Are crashes caused by medical “emergencies” truly unpreventable?
California truck accident caused by a medical emergency leaves one man dead, but are most of these crashes truly emergencies?
I recently came across this story out of Bakersfield, California about a tragic semi-truck accident. The accident only involved the semi-truck, and occurred after the trucker suffered a medical emergency.
Having two decades of experience, I’ve seen this defense before. In fact, one of my cases is cited as the authority for sudden emergencies in the state of Michigan. In the case, a truck driver also claimed a sudden, medical emergency when he lost control and crashed into my client, seriously injuring her.
Sadly, crashes caused by medical emergencies do happen.
In this California single truck crash, the truck careened off of the highway and struck the perimeter fence several times. The truck the bounced off of the fence and across the southbound lanes onto the center divider, across the oncoming traffic lanes, and ultimately came to rest against the oncoming traffic guard fence. The driver died at the scene.
Usually serious truck accidents are caused by unsafe trucking companies or truck drivers who disregard the laws. The scary thing about truck accidents involving medical emergencies is that they can happen to anybody — even to the very best and safest truckers on the highway.
That being said, does this mean that all truck wrecks caused by medical emergencies are really honest-to-goodness, Act of God “accidents?”
Driving a semi-truck is extremely difficult. It is a rigorous – and regulated – profession. The cabs of modern semi-trucks look more like airplane cockpits. And as a truck accident lawyer, I’ve come to appreciate the great deal of skill that it takes to safely operate a fully-loaded, 80,000 pound semi-truck. It is critical to remain in control of the truck at all times and to remain alert.
The smallest mishap behind the wheel can literally cost innocent lives. So it is of the utmost importance that truckers who are behind the wheel of these heavy and potentially very dangerous machines are fit and up to perform the task safely.

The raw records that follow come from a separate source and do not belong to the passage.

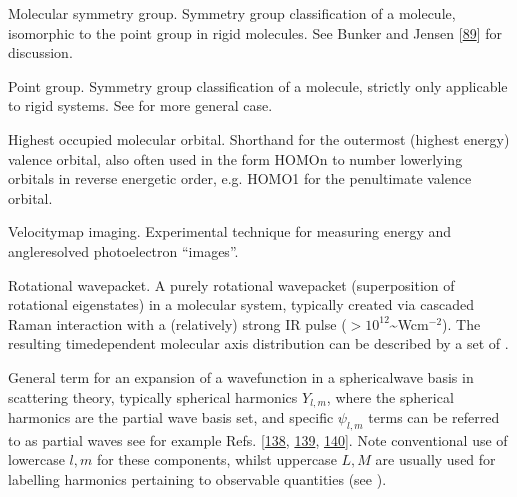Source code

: \documentclass[letterpaper,table,10pt,english]{jupyterBook}
\begin{document}
\begin{description}
\sphinxAtStartPar
Molecular symmetry group. Symmetry group classification of a molecule, isomorphic to the point group in rigid molecules. See Bunker and Jensen {[}\hyperlink{cite.backmatter/bibliography:id546}{89}{]} for discussion.

\sphinxAtStartPar
Point group. Symmetry group classification of a molecule, strictly only applicable to rigid systems. See {\hyperref[\detokenize{backmatter/glossary:term-MS}]{}} for more general case.

\sphinxAtStartPar
Highest occupied molecular orbital. Short\sphinxhyphen{}hand for the outermost (highest energy) valence orbital, also often used in the form HOMO\sphinxhyphen{}n to number lower\sphinxhyphen{}lying orbitals in reverse energetic order, e.g. HOMO\sphinxhyphen{}1 for the penultimate valence orbital.

\sphinxAtStartPar
Velocity\sphinxhyphen{}map imaging. Experimental technique for measuring energy and angle\sphinxhyphen{}resolved photoelectron “images”.

\sphinxAtStartPar
Rotational wavepacket. A purely rotational wavepacket (superposition of rotational eigenstates) in a molecular system, typically created via cascaded Raman interaction with a (relatively) strong IR pulse (\(>10^{12}\)\textasciitilde{}Wcm\(^{-2}\)). The resulting time\sphinxhyphen{}dependent molecular axis distribution can be described by a set of {\hyperref[\detokenize{backmatter/glossary:term-ADMs}]{}}.

\sphinxAtStartPar
General term for an expansion of a wavefunction in a spherical\sphinxhyphen{}wave basis in scattering theory, typically spherical harmonics \(Y_{l,m}\), where the spherical harmonics are the partial wave basis set, and specific \(\psi_{l,m}\) terms can be referred to as partial waves \sphinxhyphen{} see for example Refs. {[}\hyperlink{cite.backmatter/bibliography:id738}{138}, \hyperlink{cite.backmatter/bibliography:id787}{139}, \hyperlink{cite.backmatter/bibliography:id865}{140}{]}. Note conventional use of lower\sphinxhyphen{}case \(l,m\) for these components, whilst upper\sphinxhyphen{}case \(L,M\) are usually used for labelling harmonics pertaining to observable quantities (see {\hyperref[\detokenize{backmatter/glossary:term-anisotropy-paramters}]{}}).


\end{description}
\end{document}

The FMCSA heavily regulates fitness of truckers. Truckers must be medically certified. In fact, the agency is becoming more and more serious about keeping potentially dangerous truckers off of the road that it recently revamped the medical clearing reporting requirements.
Truckers with serious and dangerous medical conditions getting behind the wheel
Still, many truck drivers with serious medical conditions get behind the wheel. Every single day.
This happens because certain truck drivers have learned to scam the system, and find the “go-to” doctors who will always give them a clean bill of health so they’re cleared to drive.
Until the attorneys who litigate these cases start looking closer at who the doctors are that are clearing these people to drive, this will likely continue.
And when the system is broken, there are tragic consequences. There are far too many people being hurt and killed in truck wrecks caused by drivers who are medically unfit to drive. In fact, there are nearly 600,000 commercial truck drivers with dangerous medical conditions — so dangerous that they qualify for full federal disability payments — currently driving commercial trucks on the roads today, according to a U.S. Government Accountability Office study from 2010.
Some truckers who are unhealthy and more prone to medical emergencies have no business behind the wheel of a big rig truck, or any other commercial vehicle (including a motor coach). These people are susceptible to succumbing to medical conditions and causing serious truck accidents. This is why it is critically important for all trucking companies out there to follow the FMCSRs regarding truck driver fitness.
There are some truck accidents which truly are accidents.
But there are others — even medical emergency crashes — which are entirely preventable.
As an attorney litigating these cases, it is important for you to be able to distinguish between the two.